La Red Bull, uno dei team di punta della Formula 1, si sta preparando per una nuova sfida: la creazione di una propria divisione motori. Questa mossa, che segna un cambiamento significativo per il team, è vista con grande interesse da parte degli avversari, che sperano in un possibile passo falso da parte della Red Bull.

Max Verstappen, pilota di punta della Red Bull, ha commentato l'annuncio dell'accordo tra Honda e Aston Martin a partire dal 2026, in concomitanza con il nuovo ciclo regolamentare a livello di propulsori. Verstappen ha espresso rammarico per la fine della collaborazione con Honda, ma si è detto entusiasta della nuova sfida che attende la Red Bull insieme a Ford nel 2026.

La Red Bull, guidata dal team principal Christian Horner, sta lavorando da più di un anno alla creazione dei propri motori, con un team di oltre 300 ingegneri guidati dall'ex Mercedes Ben Hodgkinson. Questa mossa segna un passo importante per il team, che non dipenderà più da nessun costruttore per i suoi motori.

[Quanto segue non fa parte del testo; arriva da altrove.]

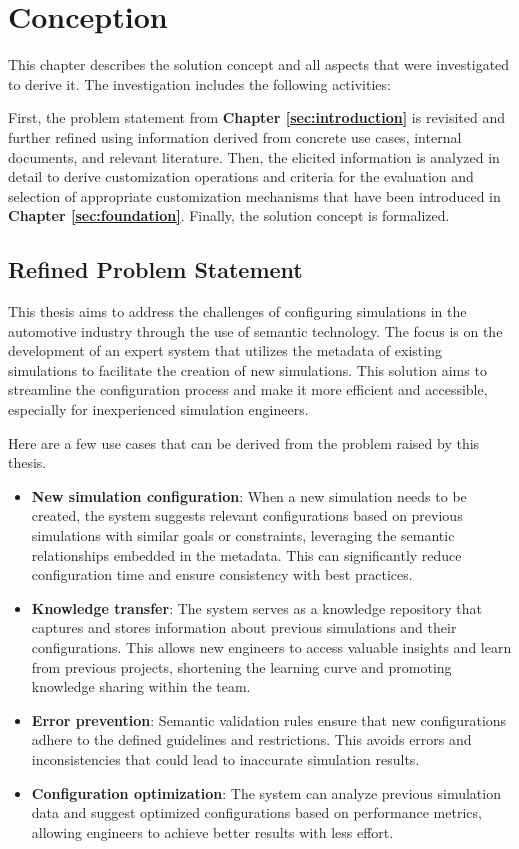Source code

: \section{Conception\label{sec:conception}}

This chapter describes the solution concept and all aspects that were investigated to derive it.
The investigation includes the following activities:

First, the problem statement from \textbf{Chapter \ref{sec:introduction}} is revisited and further refined using information derived from concrete use cases, internal documents, and relevant literature.
Then, the elicited information is analyzed in detail to derive customization operations and criteria for the evaluation and selection of appropriate customization mechanisms that have been introduced in \textbf{Chapter \ref{sec:foundation}}. Finally, the solution concept is formalized.\\



\subsection{Refined Problem Statement}
This thesis aims to address the challenges of configuring simulations in the automotive industry through the use of semantic technology. The focus is on the development of an expert system that utilizes the metadata of existing simulations to facilitate the creation of new simulations. This solution aims to streamline the configuration process and make it more efficient and accessible, especially for inexperienced simulation engineers.

Here are a few use cases that can be derived from the problem raised by this thesis.

\begin{itemize}
    \item \textbf{New simulation configuration}: When a new simulation needs to be created, the system suggests relevant configurations based on previous simulations with similar goals or constraints, leveraging the semantic relationships embedded in the metadata. This can significantly reduce configuration time and ensure consistency with best practices.
    \item \textbf{Knowledge transfer}: The system serves as a knowledge repository that captures and stores information about previous simulations and their configurations. This allows new engineers to access valuable insights and learn from previous projects, shortening the learning curve and promoting knowledge sharing within the team.
    \item \textbf{Error prevention}: Semantic validation rules ensure that new configurations adhere to the defined guidelines and restrictions. This avoids errors and inconsistencies that could lead to inaccurate simulation results.
    \item \textbf{Configuration optimization}: The system can analyze previous simulation data and suggest optimized configurations based on performance metrics, allowing engineers to achieve better results with less effort.
\end{itemize}


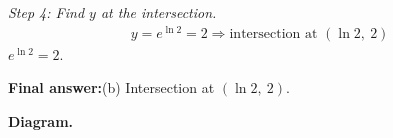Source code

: \documentclass[11pt]{article}
\begin{document}
\textit{Step 4: Find \( y \) at the intersection.}
\[\begin{gathered}
y = e^{\ln 2} = 2 \Rightarrow \text{intersection at } (\ln 2,\ 2)
\end{gathered}\]
\( e^{\ln 2} = 2 \).

\begin{answerbox}
\textbf{Final answer:}\quad (b) Intersection at \(\displaystyle  (\ln 2,\ 2) \).
\end{answerbox}
\textbf{Diagram.}

\begin{center}
\end{center}
\end{document}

Horner ha riconosciuto che gli avversari sperano in un possibile fallimento della Red Bull nella realizzazione della nuova power unit: "La nostra squadra si considera ancora relativamente nuova, ma sta continuando a crescere costantemente. Solo il tempo dirà quali saranno stati i nostri risultati complessivi. Guardiamo avanti a capitoli entusiasmanti, in quanto diventeremo i produttori dei nostri motori. Molti avversari sperano che falliremo e che faremo una brutta figura, ma io credo fermamente che all'interno della scuderia ci sia la determinazione necessaria per far sì che questa missione si trasformi in un successo", ha concluso ad AutoSport.